Tiveram papel essencial no contato com todas as pessoas e instituições que receberam a equipe da EACH, os alunos mestrandos do PROCAM/USP: Julianna Colonna e Paulo Curi.

Confira na íntegra o relatório dos alunos que participaram do trabalho:

Avaliação dos representantes discentes

A construção do conhecimento em um curso com tantas disciplinas distintas, muitas vezes se torna confusa ou desconexa da realidade dos discentes, desta forma a importância de se ter uma viagem didática como complemento prático de uma disciplina é fundamental em quesitos de aplicações diretas e didáticas de todo o processo de aprendizado. Aplicar e reconhecer conhecimentos até então só vistos de formas teóricas, motiva e impulsiona a criatividade, atenção e empenho do aluno nos âmbitos que tange tanto a disciplina como as questões envoltas a esse assunto.

Portanto, a atividade didática em campo que começou em Belo Horizonte e foi finalizada em Ouro Preto possibilitou diversas experiências e aprendizados. O contato com profissionais dos mais variados setores como Ibama, Semad, Renova, Promotor do Ministério Público dentre outros, foi de grande contribuição para o entendimento da situação em sua complexidade.

Além disso, as vivências possibilitadas nessa ida a campo, realçou informações e reflexões quanto ao plano de gestão territorial da Bacia do Rio Doce proposto pela disciplina. Conhecer a realidade de perto dos atingidos que ainda sofrem com as consequências da irresponsabilidade do maior crime ambiental do país, reconhecer os planos para recuperação propostos, e entender por quais meios jurídicos isso está sendo feito são alguns dos muitos complementos que pudemos observar durante essa uma semana. A ampla gama de assuntos tratados durante esses dias abre um leque de informações, dados, visões e posicionamentos acerca de diversos eixos que englobam o tratado em aula, como físico, biótico e socioambiental em um contexto atual e tangível aos olhos.
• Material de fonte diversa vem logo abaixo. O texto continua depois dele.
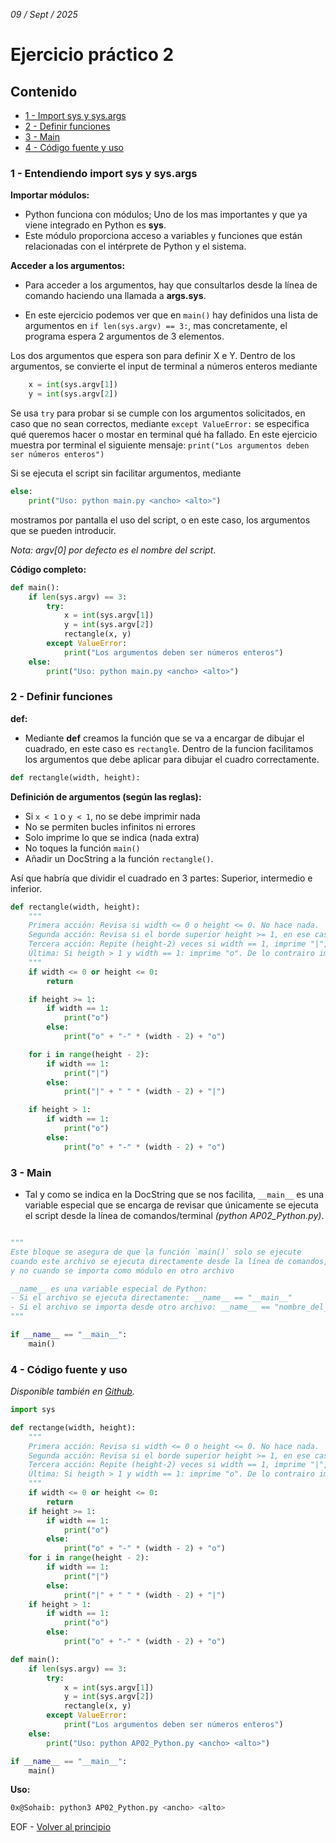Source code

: *09 / Sept / 2025*
# Ejercicio práctico 2
## Contenido

- [1 - Import sys y sys.args](#1---entendiendo-import-sys-y-sysargs)  
- [2 - Definir funciones](#2---definir-funciones)
- [3 - Main](#3---main) 
- [4 - Código fuente y uso](#4---código-fuente-y-uso)   

### 1 - Entendiendo import sys y sys.args

**Importar módulos:**
- Python funciona con módulos; Uno de los mas importantes y que ya viene integrado en Python es **sys**.
- Este módulo proporciona acceso a variables y funciones que están relacionadas con el intérprete de Python y el sistema. 

**Acceder a los argumentos:**
- Para acceder a los argumentos, hay que consultarlos desde la línea de comando haciendo una llamada a **args.sys**.

- En este ejercicio podemos ver que en `main()` hay definidos una lista de argumentos en `if len(sys.argv) == 3:`, mas concretamente, el programa espera 2 argumentos de 3 elementos.

Los dos argumentos que espera son para definir X e Y. Dentro de los argumentos, se convierte el input de terminal a números enteros mediante 

```python
    x = int(sys.argv[1])
    y = int(sys.argv[2])
```
Se usa `try` para probar si se cumple con los argumentos solicitados, en caso que no sean correctos, mediante `except ValueError:` se especifica qué queremos hacer o mostar en terminal qué ha fallado. En este ejercicio muestra por terminal el siguiente mensaje: `print("Los argumentos deben ser números enteros")`

Si se ejecuta el script sin facilitar argumentos, mediante 
```python
else:
    print("Uso: python main.py <ancho> <alto>")
```
mostramos por pantalla el uso del script, o en este caso, los argumentos que se pueden introducir.

*Nota: argv[0] por defecto es el nombre del script*.

**Código completo:**
```python
def main():
    if len(sys.argv) == 3:
        try:
            x = int(sys.argv[1])
            y = int(sys.argv[2])
            rectangle(x, y)
        except ValueError:
            print("Los argumentos deben ser números enteros")
    else:
        print("Uso: python main.py <ancho> <alto>")  
```
### 2 - Definir funciones

**def:**
- Mediante **def** creamos la función que se va a encargar de dibujar el cuadrado, en este caso es `rectangle`. Dentro de la funcion facilitamos los argumentos que debe aplicar para dibujar el cuadro correctamente.
```python
def rectangle(width, height):
```

**Definición de argumentos (según las reglas):**
- Si `x < 1` o `y < 1`, no se debe imprimir nada
- No se permiten bucles infinitos ni errores
- Solo imprime lo que se indica (nada extra)
- No toques la función `main()`
- Añadir un DocString a la función `rectangle()`.

Así que habría que dividir el cuadrado en 3 partes: Superior, intermedio e inferior.

```python
def rectangle(width, height):
    """
    Primera acción: Revisa si width <= 0 o height <= 0. No hace nada.
    Segunda acción: Revisa si el borde superior height >= 1, en ese caso Si width == 1, imprime "o". De lo contrario, imprime "o" + "-"*(width-2) + "o".
    Tercera acción: Repite (height-2) veces si width == 1, imprime "|", de lo contrario imprime "|" + " "*(width-2) + "|".
    Última: Si heigth > 1 y width == 1: imprime "o". De lo contrairo imprime "o" + "-"*(width-2) + "o".
    """
    if width <= 0 or height <= 0:
        return
```
```python
    if height >= 1:
        if width == 1:
            print("o")
        else:
            print("o" + "-" * (width - 2) + "o")
```
```python
    for i in range(height - 2):
        if width == 1:
            print("|")
        else:
            print("|" + " " * (width - 2) + "|")
```
```python
    if height > 1:
        if width == 1:
            print("o")
        else:
            print("o" + "-" * (width - 2) + "o")
```

### 3 - Main

- Tal y como se indica en la DocString que se nos facilita, `__main__` es una variable especial que se encarga de revisar que únicamente se ejecuta el script desde la línea de comandos/terminal *(python AP02_Python.py)*.

```python

"""
Este bloque se asegura de que la función `main()` solo se ejecute 
cuando este archivo se ejecuta directamente desde la línea de comandos, 
y no cuando se importa como módulo en otro archivo

__name__ es una variable especial de Python:
- Si el archivo se ejecuta directamente: __name__ == "__main__"
- Si el archivo se importa desde otro archivo: __name__ == "nombre_del_modulo"
"""

if __name__ == "__main__":
    main()
```

### 4 - Código fuente y uso

*Disponible también en [Github](https://github.com/0xSohaib/AP02_Python/).*

```python
import sys

def rectange(width, height):
    """
    Primera acción: Revisa si width <= 0 o height <= 0. No hace nada.
    Segunda acción: Revisa si el borde superior height >= 1, en ese caso Si width == 1, imprime "o". De lo contrario, imprime "o" + "-"*(width-2) + "o".
    Tercera acción: Repite (height-2) veces si width == 1, imprime "|", de lo contrario imprime "|" + " "*(width-2) + "|".
    Última: Si heigth > 1 y width == 1: imprime "o". De lo contrairo imprime "o" + "-"*(width-2) + "o".
    """
    if width <= 0 or height <= 0:
        return
    if height >= 1:
        if width == 1:
            print("o")
        else:
            print("o" + "-" * (width - 2) + "o")
    for i in range(height - 2):
        if width == 1:
            print("|")
        else:
            print("|" + " " * (width - 2) + "|")
    if height > 1:
        if width == 1:
            print("o")
        else:
            print("o" + "-" * (width - 2) + "o")

def main():
    if len(sys.argv) == 3:
        try:
            x = int(sys.argv[1])
            y = int(sys.argv[2])
            rectangle(x, y)
        except ValueError:
            print("Los argumentos deben ser números enteros")
    else:
        print("Uso: python AP02_Python.py <ancho> <alto>")       

if __name__ == "__main__":
    main()
```
**Uso:**

```bash
0x@Sohaib: python3 AP02_Python.py <ancho> <alto>
```
EOF - [Volver al principio](#contenido)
Outra contribuição excepcional para melhor aproveitamento e continuidade do campo, foi a presença dos docentes que nos acompanhavam. Guiar e mediar a compreensão de tudo que era dito nas palestras, mostrar outros olhares e posições foi de extrema importância nesse processo. Além é claro, das inferências feitas por cada um, quando o assunto competia a suas áreas de atuação.

Podemos afirmar que a visita ao distrito de Bento Rodrigues, quase no final de nossa viagem, marcou profundamente todos os alunos, visita essa posicionada estrategicamente ao final da semana, onde todos já tinham sido ouvidos, podemos assim constatar a veracidade ou não das falas no decorrer da semana. O sentimento mais valioso que tal visita despertou, mediante a enorme tristeza testemunhada por todos foi o de pertencimento ao curso, a importância insubstituível de Gestores Ambientais qualificados para regular uma operação de tamanho porte se tornou tangível aos discentes,  não somente para evitar o ocorrido, mas para na pior das hipóteses trabalhar nas ações de reparação e compensação, frases como: “agora me sinto conectado com o curso”, “eu entendi o caminho que devo seguir, e o motivo de estudar tantas áreas do conhecimento”  foram ouvidas por nós, assim concluímos que tal viagem se torna essencial para a grade do curso e consequentemente para a formação dos gestores ambientais.